Últimamente, he escrito principalmente sobre la vida cotidiana y, a

petición de algunos lectores, he escrito sobre algunas personas y

acontecimientos en la casa del patio.

 Pero no me parece bien, es como dejar el coche en la autopista y luego

huir.

 La vida sin coche es tan aburrida…

 Así es el mundo. Algunas personas se esfuerzan al máximo por

complacer a sus diosas, sin darse cuenta de que sus diosas están pensando

en otra persona...

 Lo que se obtiene con demasiada facilidad siempre se desecha como

basura; lo inalcanzable permanece siempre en constante movimiento...

 En cuanto el tercer tío entró en casa de Xia Chen, dijo: "¡Xia, tu comida

huele de maravilla! ¡Podía olerla desde el patio delantero!".

 Xia Chen sonrió: "Me gusta pensar en esto cuando no tengo nada que

hacer. Tercer tío, mírate, has venido hasta aquí, ¿por qué trajiste vino?"

 Al ver la botella de licor medio vacía en la mano del anciano, que

seguramente estaba diluida con agua del grifo, Xia Chen se quedó sin

palabras. Es común llevar regalos al visitar a alguien para comer, simplemente

para no quedar mal, pero esto era peor que llegar con las manos vacías.
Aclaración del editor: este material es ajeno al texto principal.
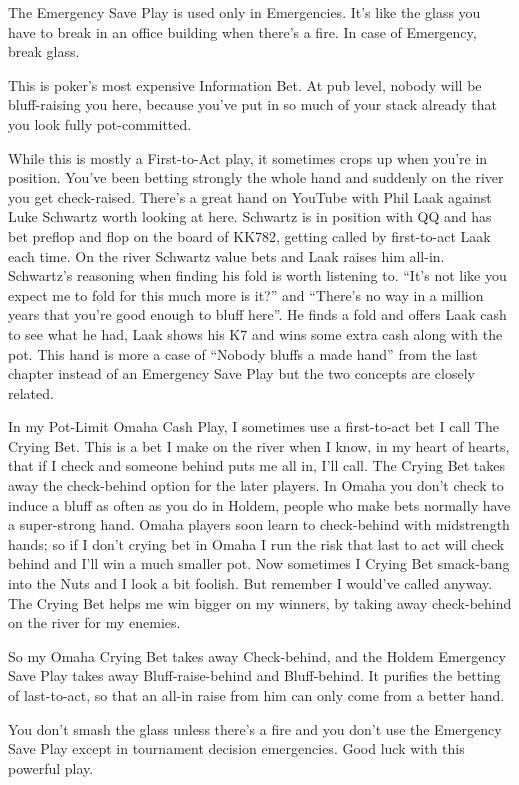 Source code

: The Emergency Save Play is used only in Emergencies. It's like the
glass you have to break in an office building when there's a fire. In
case of Emergency, break glass.

This is poker's most expensive Information Bet. At pub level, nobody
will be bluff-raising you here, because you've put in so much of your
stack already that you look fully pot-committed.

While this is mostly a First-to-Act play, it sometimes crops up when
you're in position. You've been betting strongly the whole hand and
suddenly on the river you get check-raised. There's a great hand on
YouTube with Phil Laak against Luke Schwartz worth looking at here.
Schwartz is in position with QQ and has bet preflop and flop on the
board of KK782, getting called by first-to-act Laak each time.
On the river Schwartz value bets and Laak raises him all-in. Schwartz's
reasoning when finding his fold is worth listening to. ``It's not like
you expect me to fold for this much more is it?'' and ``There's no way
in a million years that you're good enough to bluff here''. He finds a
fold and offers Laak cash to see what he had, Laak shows his K7 and
wins some extra cash along with the pot. This hand is more a case of
``Nobody bluffs a made hand'' from the last chapter instead of
an Emergency Save Play but the two concepts are closely related.

In my Pot-Limit Omaha Cash Play, I sometimes use a first-to-act bet
I call The Crying Bet. This is a bet I make on the river when I
know, in my heart of hearts, that if I check and someone behind puts me
all in, I'll call. The Crying Bet takes away the check-behind option
for the later players. In Omaha you don't check to induce a bluff as
often as you do in Holdem, people who make bets normally have a
super-strong hand. Omaha players soon learn to check-behind with
midstrength hands; so if I don't crying bet in Omaha I run the
risk that last to act will check behind and I'll win a much smaller
pot. Now sometimes I Crying Bet smack-bang into the
Nuts and I look a bit foolish. But remember I would've called
anyway. The Crying Bet helps me win bigger on my winners, by
taking away check-behind on the river for my enemies.

So my Omaha Crying Bet takes away Check-behind, and the Holdem
Emergency Save Play takes away Bluff-raise-behind and Bluff-behind. It
purifies the betting of last-to-act, so that an all-in raise from him
can only come from a better hand.

You don't smash the glass unless there's a fire and you don't use the
Emergency Save Play except in tournament decision emergencies. Good
luck with this powerful play.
 En cuanto al tercer tío, solía tomarse unas copas de vez en cuando, pero

también era tacaño, así que solo bebía dos onzas de licor suelto y ocho onzas

de agua. Llenaba el vaso hasta la mitad con agua, así que al final era difícil

distinguir si bebía licor o agua..

El tío San no se sintió avergonzado en absoluto: Bueno, ya que tienes

auténtico Niu Er (un tipo de carne de res), el tío San también se permitirá este

lujo por una vez.

 ¡Mira qué realista se ve tu plato! Esas rebanadas grandes y aceitosas de

carne... De hecho, Xia Chen tiene vinos aún mejores en su local, como los que

se producen allí mismo, e incluso algunos Xifeng, Wuliangye y Moutai.
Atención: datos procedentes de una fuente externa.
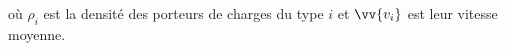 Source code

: ﻿\documentclass[a4paper]{article}
\begin{document}
\pagestyle{fancy}
\fancyhf{}
\setlength{\headheight}{15pt}

\begin{center}
	\large{}
\end{center}


 où \(\rho_i\) est la densité des porteurs de charges du type \(i\) et \(\vv{v_i}\) est leur vitesse moyenne.
\end{document}
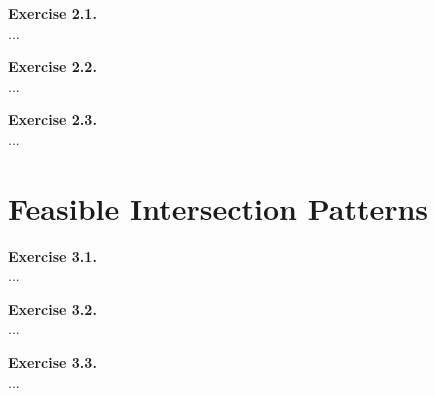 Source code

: \documentclass{article}
\begin{document}
\begin{flushleft}
\textbf{Exercise 2.1.} \\
...

\textbf{Exercise 2.2.} \\
...

\textbf{Exercise 2.3.} \\
...

\end{flushleft}
\section{Feasible Intersection Patterns}

\begin{flushleft}
\textbf{Exercise 3.1.} \\
...

\textbf{Exercise 3.2.} \\
...

\textbf{Exercise 3.3.} \\
...
\end{flushleft}
\end{document}
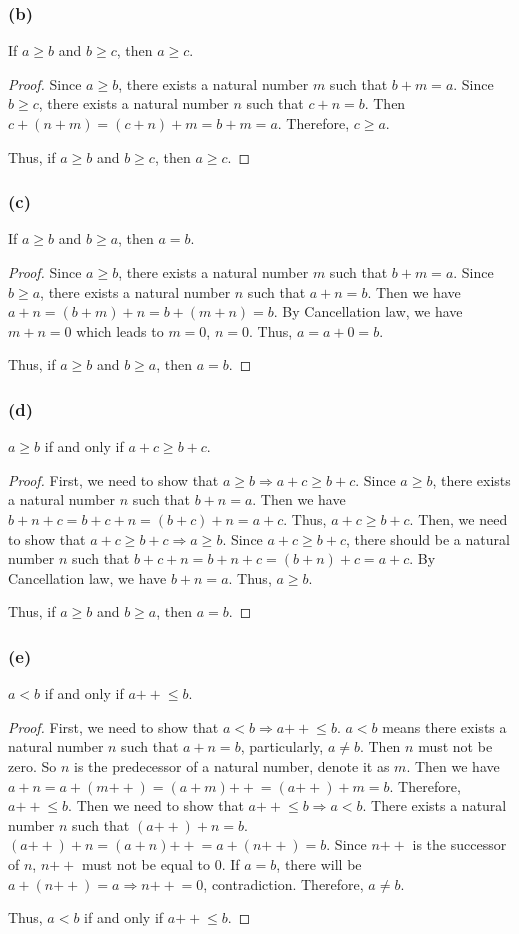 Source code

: \documentclass[12pt, letter]{article}
\begin{document}
\subsubsection*{(b)}
If $a\geq b$ and $b\geq c$, then $a\geq c$.
\begin{proof}
    Since $a\geq b$, there exists a natural number $m$ such that $b+m=a$. Since $b\geq c$, there exists a natural 
    number $n$ such that $c+n=b$. Then $c+(n+m)=(c+n)+m=b+m=a$. Therefore, $c\geq a$.

    Thus, if $a\geq b$ and $b\geq c$, then $a\geq c$.
\end{proof}
\subsubsection*{(c)}
If $a\geq b$ and $b\geq a$, then $a=b$.
\begin{proof}
    Since $a\geq b$, there exists a natural number $m$ such that $b+m=a$. Since $b\geq a$, there exists a natural number $n$ such that $a+n=b$. Then we have $a+n=(b+m)+n=b+(m+n)=b$. 
    By Cancellation law, we have $m+n=0$ which leads to $m=0$, $n=0$. Thus, $a=a+0=b$. 

    Thus, if $a\geq b$ and $b\geq a$, then $a=b$.
\end{proof}
\subsubsection*{(d)}
$a\geq b$ if and only if $a+c\geq b+c$.
\begin{proof}
    First, we need to show that $a\geq b \Rightarrow a+c\geq b+c$. Since $a\geq b$, there exists a natural number $n$ such that 
    $b+n=a$. Then we have $b+n+c=b+c+n=(b+c)+n=a+c$. Thus, $a+c\geq b+c$. Then, we need to show that $a+c\geq b+c\Rightarrow a\geq b$. Since $a+c\geq b+c$, there should be a natural number $n$ such 
    that $b+c+n=b+n+c=(b+n)+c=a+c$. By Cancellation law, we have $b+n=a$. Thus, $a\geq b$. 

    Thus, if $a\geq b$ and $b\geq a$, then $a=b$.
\end{proof}
\subsubsection*{(e)}
$a<b$ if and only if $a\mathtt{++}\leq b$.
\begin{proof}
    First, we need to show that $a<b\Rightarrow a\mathtt{++}\leq b$. $a<b$ means there exists a natural number $n$ such that 
    $a+n=b$, particularly, $a\ne b$. Then $n$ must not be zero. So $n$ is the predecessor of a natural number, denote it as $m$. Then we have $a+n=a+(m\mathtt{++})=(a+m)\mathtt{++}=(a\mathtt{++})+m=b$. Therefore, $a\mathtt{++}\leq b$. Then 
    we need to show that $a\mathtt{++}\leq b\Rightarrow a<b$. There exists a natural number $n$ such that $(a\mathtt{++})+n=b$. $(a\mathtt{++})+n=(a+n)\mathtt{++}=a+(n\mathtt{++})=b$. Since $n\mathtt{++}$ is the successor of $n$, $n\mathtt{++}$ must not be equal to $0$.
    If $a=b$, there will be $a+(n\mathtt{++})=a\Rightarrow n\mathtt{++}=0$, contradiction. Therefore, $a\ne b$. 
    
    Thus, $a<b$ if and only if $a\mathtt{++}\leq b$.
\end{proof}
\end{document}

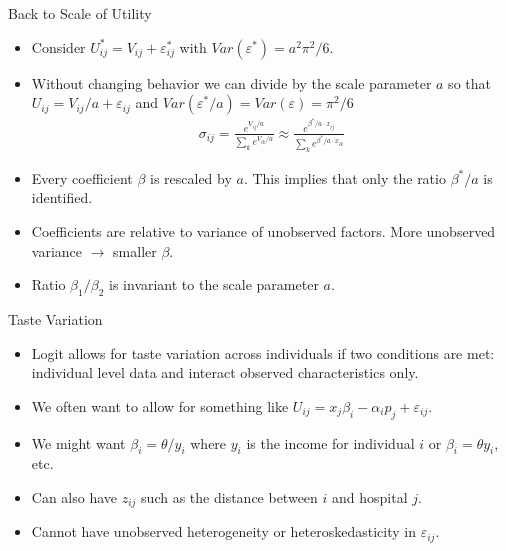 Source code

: \documentclass[aspectratio=169,11pt]{beamer}
\begin{document}
\begin{frame}{Back to Scale of Utility}
\begin{itemize}
\item Consider $U_{ij}^{*} = V_{ij} + \varepsilon_{ij}^{*}$ with $Var(\varepsilon^{*}) = a^2 \pi^2/6$.
\item Without changing behavior we can divide by the scale parameter $a$ so that $U_{ij} = V_{ij}/a + \varepsilon_{ij}$ and $Var(\varepsilon^{*}/a)=Var(\varepsilon) = \pi^2/6$
\begin{eqnarray*}
\sigma_{ij} = \frac{e^{V_{ij}/a}}{\sum_k e^{V_{ik}/a}} \approx \frac{e^{\beta^{*}/a \cdot x_{ij}}}{\sum_k e^{\beta^{*}/a \cdot x_{ik}}}
\end{eqnarray*}
\item Every coefficient $\beta$ is rescaled by $a$. This implies that only the ratio $\beta^{*}/a$ is identified.
\item Coefficients are relative to variance of unobserved factors. More unobserved variance $\longrightarrow$ smaller $\beta$.
\item Ratio $\beta_1/\beta_2$ is invariant to the scale parameter $a$.
\end{itemize}
\end{frame}

\begin{frame}{Taste Variation}
\begin{itemize}
\item Logit allows for taste variation across individuals if two conditions are met: \alert{individual level data} and \alert{interact observed characteristics} only.
\item We often want to allow for something like $U_{ij} = x_{j} \beta_i - \alpha_i p_j + \varepsilon_{ij}$. 
\item We might want $\beta_i = \theta / y_i$ where $y_i$ is the income for individual $i$ or $\beta_i = \theta y_i$, etc.
\item Can also have $z_{ij}$ such as the distance between $i$ and hospital $j$.
\item Cannot have unobserved heterogeneity or heteroskedasticity in $\varepsilon_{ij}$.
\end{itemize}
\end{frame}
\end{document}
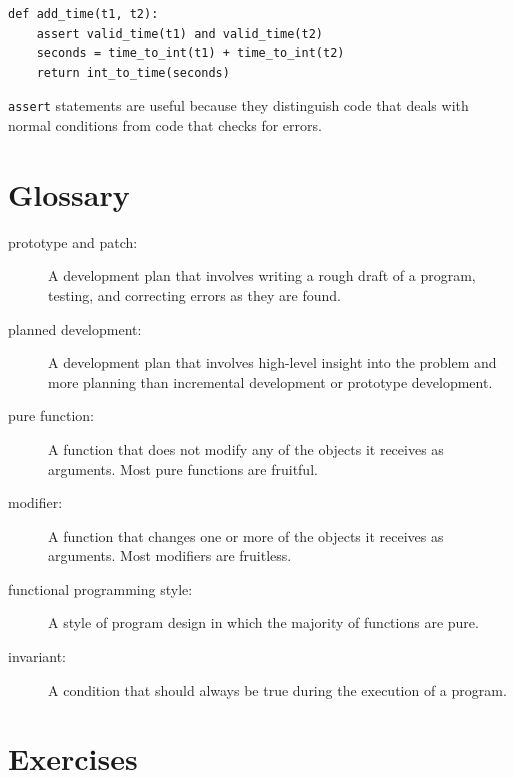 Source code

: \documentclass[10pt]{book}
\begin{document}

\beforeverb
\begin{verbatim}
def add_time(t1, t2):
    assert valid_time(t1) and valid_time(t2)
    seconds = time_to_int(t1) + time_to_int(t2)
    return int_to_time(seconds)
\end{verbatim}
\afterverb
%
{\tt assert} statements are useful because they distinguish
code that deals with normal conditions from code
that checks for errors.


\section{Glossary}

\begin{description}

\item[prototype and patch:] A development plan that involves
writing a rough draft of a program, testing, and correcting errors as
they are found.

\item[planned development:] A development plan that involves
high-level insight into the problem and more planning than incremental
development or prototype development.

\item[pure function:] A function that does not modify any of the objects it
receives as arguments.  Most pure functions are fruitful.

\item[modifier:] A function that changes one or more of the objects it
receives as arguments.  Most modifiers are fruitless.

\item[functional programming style:] A style of program design in which the
majority of functions are pure.

\item[invariant:] A condition that should always be true during the
execution of a program.

\end{description}


\section{Exercises}
\end{document}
 Esto demuestra que hay que servir el plato adecuado a la persona

adecuada; servir demasiado no es bueno.

 Después de sentarse, bebieron tres tazas para animar el ambiente y

luego empezaron a hablar.

 Xia Chen: Tío, la razón por la que te invité a tomar algo esta vez es

porque tengo un pequeño favor que pedirte. Tengo una chica aquí que

necesita clases particulares...

 Xia Chen explicó entonces la situación de Zheng Juan y dijo: "Por

supuesto, no te dejaré trabajar gratis. Te pagaré dos centavos por cada hora

de tutoría. ¿Qué te parece?".

 Al tratar con el Tercer Tío, hablar directamente de dinero es más efectivo

que cualquier otra cosa. Sin embargo, dado que es un anciano en el mismo

patio, darle órdenes directamente sería una falta de respeto, así que Xia Chen

sacó el tema durante la cena, para no avergonzarlo.
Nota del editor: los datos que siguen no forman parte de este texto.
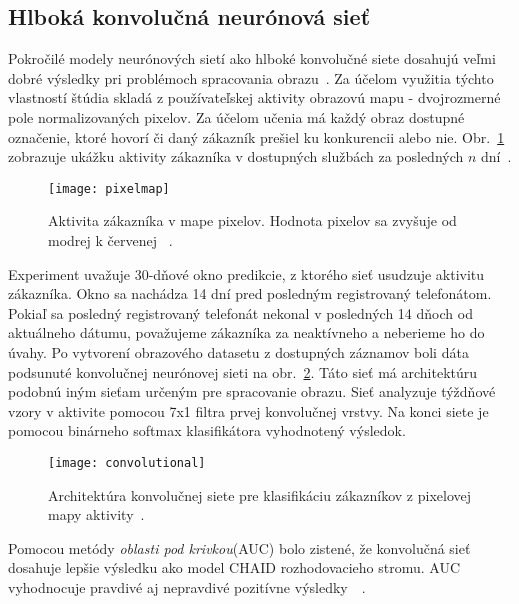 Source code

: \subsection{Hlboká konvolučná neurónová sieť}
\label{metoda_konvolucna}


Pokročilé modely neurónových sietí ako hlboké konvolučné siete dosahujú veľmi dobré výsledky pri problémoch spracovania obrazu~\cite{szegedy2015going}.
Za účelom využitia týchto vlastností štúdia skladá z používateľskej aktivity obrazovú mapu - dvojrozmerné pole normalizovaných pixelov. Za účelom učenia má každý obraz dostupné označenie, ktoré hovorí či daný zákazník prešiel ku konkurencii alebo nie. Obr.~\ref{fig:pixelmap} zobrazuje ukážku aktivity zákazníka v dostupných službách za posledných $n$ dní~\cite{wangperawong2016churn}.

\begin{figure}[H]
\begin{center}
\texttt{[image: pixelmap]}\end{center}
\caption[pixelmap]{Aktivita zákazníka v mape pixelov. Hodnota pixelov sa zvyšuje od modrej k červenej
~\cite{wangperawong2016churn}.}
\label{fig:pixelmap}
\end{figure}

Experiment uvažuje 30-dňové okno predikcie, z ktorého sieť usudzuje aktivitu zákazníka. Okno sa nachádza 14 dní pred posledným registrovaný telefonátom. Pokiaľ sa posledný registrovaný telefonát nekonal v posledných 14 dňoch od aktuálneho dátumu, považujeme zákazníka za neaktívneho a neberieme ho do úvahy.
\newline
Po vytvorení obrazového datasetu z dostupných záznamov boli dáta podsunuté konvolučnej neurónovej sieti na obr.~\ref{fig:convolutional}.
Táto sieť má architektúru podobnú iným sieťam určeným pre spracovanie obrazu. Sieť analyzuje týždňové vzory v aktivite pomocou 7x1 filtra prvej konvolučnej vrstvy. Na konci siete je pomocou binárneho softmax klasifikátora vyhodnotený výsledok.
\newline

\begin{figure}[H]
\begin{center}
\texttt{[image: convolutional]}
\caption[convolutional]{Architektúra konvolučnej siete pre klasifikáciu zákazníkov z pixelovej mapy aktivity~\cite{wangperawong2016churn}.}
\label{fig:convolutional}
\end{center}
\end{figure}

Pomocou metódy \textit{oblasti pod krivkou}(AUC) bolo zistené, že konvolučná sieť dosahuje lepšie výsledku ako model CHAID rozhodovacieho stromu. AUC vyhodnocuje pravdivé aj nepravdivé pozitívne výsledky~\cite{hanley1982meaning}~\cite{bradley1997use}.

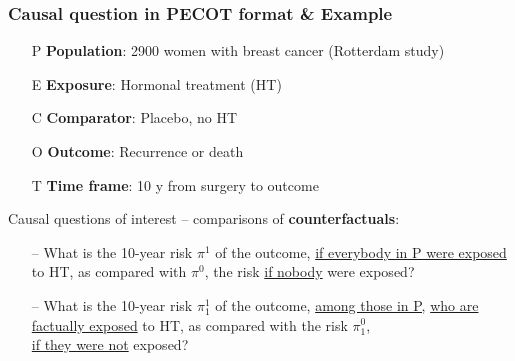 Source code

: \documentclass[12pt,dvipsnames,t,aspectratio=169, handout%
]{beamer}
\begin{document}
\begin{frame}
\frametitle{Causal question in PECOT format \& Example}

\begin{itemize}
\item[P] \textbf{Population}: 2900 women with breast cancer (Rotterdam study) 
\medskip
\item[E] \textbf{Exposure}: Hormonal treatment (HT)
\medskip
\item[C] \textbf{Comparator}: Placebo, no HT
\medskip
\item[O] \textbf{Outcome}: Recurrence or death
\medskip
\item[T] \textbf{Time frame}: 10 y from surgery to outcome
\end{itemize}

\pause

Causal questions of interest -- comparisons of \textbf{counterfactuals}:

\begin{itemize}
\item[--] What is the 10-year risk $\pi^1$ of the outcome,
\underline{if everybody in P were exposed} to HT, as compared with $\pi^0$, the risk
\underline{if nobody} were exposed?
\pause
\medskip
\item[--] What is the 10-year risk $\pi^1_1$ of the outcome,
\underline{among those in P,} \underline{who are factually exposed} to HT, as compared with the risk $\pi^0_1$, \\
\underline{if they were not} exposed?
\end{itemize}


\end{frame}
\end{document}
 Como dice el refrán, cuando estés en una posición elevada, trata a los

demás como seres humanos; cuando estés en una posición baja, trátate

como un ser humano. Solo así podrás tener siempre claridad sobre ti mismo,

evitar agobiarte por los asuntos mundanos y no perder tu esencia.

 Cuando el anciano oyó que podía ganar dos centavos la hora, se

emocionó de inmediato y se le pasó toda la borrachera. Enseguida dijo: «Xia,

sin duda te ayudaré con esto. Me has hecho un favor al venir a verme. De

ahora en adelante, puedes dejarme los estudios de tu hijo a mí».

 El anciano inicialmente quería ser amable con el dinero, pero luego

pensó: dos centavos la hora, tres horas al día serían seis centavos, y al mes serían 18 yuanes, casi la mitad de su salario mensual. Realmente quería

quedarse despierto 24 horas al día dando clases particulares.

 Xia Chen no podía permitir que las clases particulares del Tercer Tío se

prolongaran demasiado. En cuanto al Profesor Ran, organizó las clases para

ambos por separado: una los lunes, miércoles y viernes, y la otra los martes,

jueves y sábados, creando así un horario para cada uno.

 Tras finalizar su conversación, la comida y la bebida continuaron. El tío

San no había comido carne con tanto apetito desde hacía mucho tiempo.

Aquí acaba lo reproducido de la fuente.